2006年06月19日

血統書付きのステーキと僕の信条

6月14日(水)のKBC放送「アサデス。」で、梶岡牧場の安愚楽ステーキが紹介された。
http://www.kbc.co.jp/tv/asadesu/


そのせいだろうか、安愚楽ステーキをほぼどのテーブルでもオーダー頂いた。m(__)m
ほんとにありがたいことです。

このステーキには血統書が付いているのでサービスの際、お見せするようにしている。
それには、その牛の名前、鼻紋(人間でいう指紋のようなもの)、曾じいさんまでの家系図などが記されている。
世界中にある牛肉の中で、ここまできちんとした血統書を持つ牛肉は日本の黒毛和牛だけ。それを育てている者としては食べてもらう人にそれを伝えたい。

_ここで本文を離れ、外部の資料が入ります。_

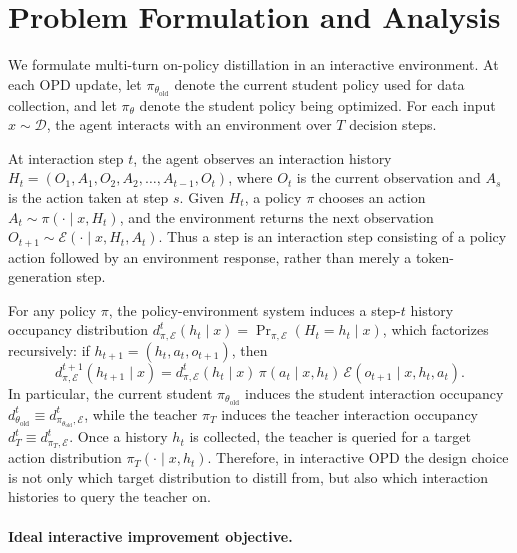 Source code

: \section{Problem Formulation and Analysis}
\label{sec:formulation}

We formulate multi-turn on-policy distillation in an interactive environment.
At each OPD update, let \(\pi_{\theta_{\mathrm{old}}}\) denote the current
student policy used for data collection, and let \(\pi_\theta\) denote the
student policy being optimized. For each input \(x\sim\mathcal D\), the agent
interacts with an environment over \(T\) decision steps.

At interaction step \(t\), the agent observes an interaction history
\(H_t=(O_1,A_1,O_2,A_2,\ldots,A_{t-1},O_t)\), where \(O_t\) is the current
observation and \(A_s\) is the action taken at step \(s\). Given \(H_t\), a policy
\(\pi\) chooses an action \(A_t\sim\pi(\cdot\mid x,H_t)\), and the environment returns
the next observation \(O_{t+1}\sim\mathcal E(\cdot\mid x,H_t,A_t)\). Thus a step is an
interaction step consisting of a policy action followed by an environment response,
rather than merely a token-generation step.

For any policy \(\pi\), the policy-environment system induces a step-\(t\) history
occupancy distribution
\(d_{\pi,\mathcal E}^{t}(h_t\mid x)=\Pr_{\pi,\mathcal E}(H_t=h_t\mid x)\), which
factorizes recursively: if \(h_{t+1}=(h_t,a_t,o_{t+1})\), then
\[
d_{\pi,\mathcal E}^{t+1}(h_{t+1}\mid x)
=
d_{\pi,\mathcal E}^{t}(h_t\mid x)\,
\pi(a_t\mid x,h_t)\,
\mathcal E(o_{t+1}\mid x,h_t,a_t).
\]
In particular, the current student \(\pi_{\theta_{\mathrm{old}}}\) induces the
student interaction occupancy
\(d_{\theta_{\mathrm{old}}}^{t}\equiv d_{\pi_{\theta_{\mathrm{old}}},\mathcal E}^{t}\),
while the teacher \(\pi_T\) induces the teacher interaction occupancy
\(d_T^{t}\equiv d_{\pi_T,\mathcal E}^{t}\). Once a history \(h_t\) is collected, the
teacher is queried for a target action distribution \(\pi_T(\cdot\mid x,h_t)\).
Therefore, in interactive OPD the design choice is not only which target
distribution to distill from, but also which interaction histories to query the
teacher on.

\paragraph{Ideal interactive improvement objective.}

でも、それが食べる人にとって必要かどうか、どう感じるかは、その人の価値感で大きく違いが出ることに気づいた。
ある人は興味深く、血統書に書いてある項目も「これは何?」「どういう意味?」と質問され、会話もよりマニアックな飼育のことまで及んだりすることもある。
一方、口には出されないが、血統書とか「リアルな話は聞きたくないわ。私は美味しくお肉を頂きたいの。」という感じの方もいらっしゃる。

生産者が伝えたいと思ったことが、必ずしも求められていることではないのかなぁ〜と少し考えさせられることがしばしばある。

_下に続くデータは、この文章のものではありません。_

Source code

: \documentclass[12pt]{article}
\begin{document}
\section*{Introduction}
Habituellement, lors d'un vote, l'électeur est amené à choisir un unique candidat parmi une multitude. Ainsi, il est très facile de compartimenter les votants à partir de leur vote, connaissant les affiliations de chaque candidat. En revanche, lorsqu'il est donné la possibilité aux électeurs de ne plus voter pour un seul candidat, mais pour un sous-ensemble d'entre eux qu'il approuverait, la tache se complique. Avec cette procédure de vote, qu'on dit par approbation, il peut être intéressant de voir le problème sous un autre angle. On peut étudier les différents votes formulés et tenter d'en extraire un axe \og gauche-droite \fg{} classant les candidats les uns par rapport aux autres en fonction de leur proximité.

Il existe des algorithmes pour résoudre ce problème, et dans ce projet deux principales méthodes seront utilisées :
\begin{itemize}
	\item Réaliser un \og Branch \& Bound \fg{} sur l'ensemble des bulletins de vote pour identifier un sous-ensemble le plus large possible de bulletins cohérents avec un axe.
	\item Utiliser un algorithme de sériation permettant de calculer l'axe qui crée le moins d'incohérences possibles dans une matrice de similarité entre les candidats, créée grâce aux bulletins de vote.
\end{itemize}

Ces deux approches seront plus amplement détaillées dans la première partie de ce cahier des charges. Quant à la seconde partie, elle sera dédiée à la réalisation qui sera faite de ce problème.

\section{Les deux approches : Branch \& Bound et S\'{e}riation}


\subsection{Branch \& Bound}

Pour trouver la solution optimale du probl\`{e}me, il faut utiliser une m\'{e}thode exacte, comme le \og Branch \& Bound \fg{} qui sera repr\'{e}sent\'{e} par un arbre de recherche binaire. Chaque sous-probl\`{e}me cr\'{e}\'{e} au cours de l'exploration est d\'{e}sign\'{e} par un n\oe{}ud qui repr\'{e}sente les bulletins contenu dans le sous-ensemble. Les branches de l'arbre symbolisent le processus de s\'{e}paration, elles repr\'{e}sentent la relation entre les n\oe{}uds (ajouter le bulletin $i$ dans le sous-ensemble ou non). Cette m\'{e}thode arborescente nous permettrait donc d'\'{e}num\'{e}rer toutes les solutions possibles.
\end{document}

そんなとき、大学時代の恩師が僕たち学生に質問したフレーズがいつも頭をよぎる。
「今まで食べた中で一番美味しい思ったのは何?」
「なぜ美味しいと思ったのか?」
「ではそれを食べたときの状況は?(誰と・どこで・どんな雰囲気の中・健康状態・精神状態は?)」
→「美味しく感じるのは人それぞれの考え方、状況によるところが大きい。」と。

でも、すべての人に僕の気持ちは伝えたい。。。
芸術品ともいわれる世界最高の霜降り具合は、血統も大切だが、それを活かすかどうかは管理次第。
そこはサムライ・カウボーイの腕の見せ所。気の遠くなるような作業を365日、一頭一頭の健康状態を確かめながらやっている。
また抵抗力の弱い仔牛の世話は人間の赤ちゃんと同じように一時も気が抜けない。
まさに「生と死」が隣り合わせにある毎日は厳しいし、こうして一生懸命育てたものだからこそ、きちんとした扱いをし、食べ方をしなければと思う。
「きちんと命をいただく。。。」それは食材に対する礼儀だと思う。
同じひとつの命をいただくのであれば、「美味しい」といってもらえるような牛に育ててやりたい。これが僕の信条である。



だからこそ美味しく食べて頂き、そしてそれを「心に残る思い出」にして頂けるよう伝え方をもっと工夫しなければ。。。
そして僕が大学時代に質問されたことと同じ質問をされたときに「梶岡牧場で食べた血統書付きのステーキが一番美味しかったよ。」といわれるよう日々頑張りますね。